Record set START
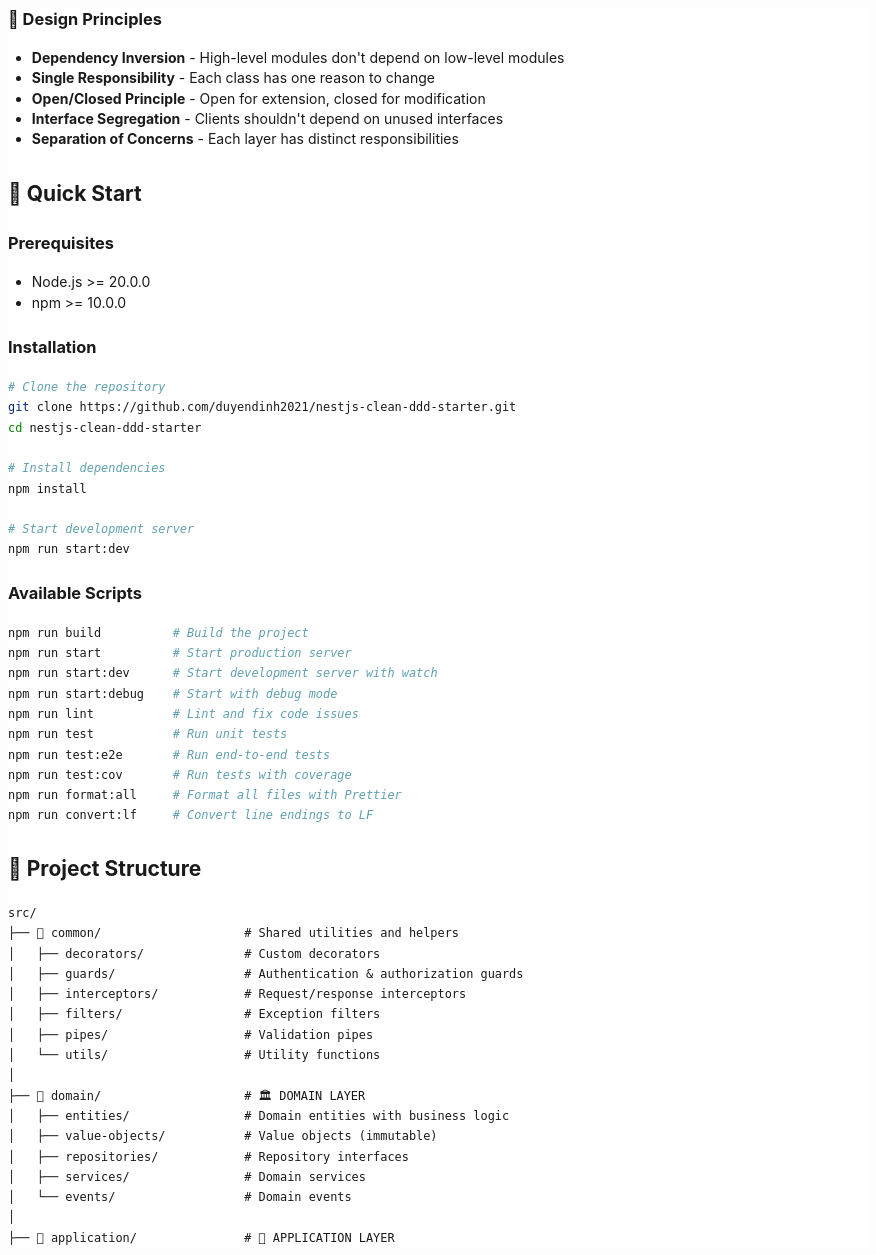 ### 🎯 Design Principles

- **Dependency Inversion** - High-level modules don't depend on low-level modules
- **Single Responsibility** - Each class has one reason to change
- **Open/Closed Principle** - Open for extension, closed for modification
- **Interface Segregation** - Clients shouldn't depend on unused interfaces
- **Separation of Concerns** - Each layer has distinct responsibilities

## 🚀 Quick Start

### Prerequisites

- Node.js >= 20.0.0
- npm >= 10.0.0

### Installation

```bash
# Clone the repository
git clone https://github.com/duyendinh2021/nestjs-clean-ddd-starter.git
cd nestjs-clean-ddd-starter

# Install dependencies
npm install

# Start development server
npm run start:dev
```

### Available Scripts

```bash
npm run build          # Build the project
npm run start          # Start production server
npm run start:dev      # Start development server with watch
npm run start:debug    # Start with debug mode
npm run lint           # Lint and fix code issues
npm run test           # Run unit tests
npm run test:e2e       # Run end-to-end tests
npm run test:cov       # Run tests with coverage
npm run format:all     # Format all files with Prettier
npm run convert:lf     # Convert line endings to LF
```

## 📁 Project Structure

```
src/
├── 📂 common/                    # Shared utilities and helpers
│   ├── decorators/              # Custom decorators
│   ├── guards/                  # Authentication & authorization guards
│   ├── interceptors/            # Request/response interceptors
│   ├── filters/                 # Exception filters
│   ├── pipes/                   # Validation pipes
│   └── utils/                   # Utility functions
│
├── 📂 domain/                    # 🏛️ DOMAIN LAYER
│   ├── entities/                # Domain entities with business logic
│   ├── value-objects/           # Value objects (immutable)
│   ├── repositories/            # Repository interfaces
│   ├── services/                # Domain services
│   └── events/                  # Domain events
│
├── 📂 application/               # 🔄 APPLICATION LAYER
```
Record set END
The answer must be a single number: how many lines of the data include the string "Each".

- _Task output_: 2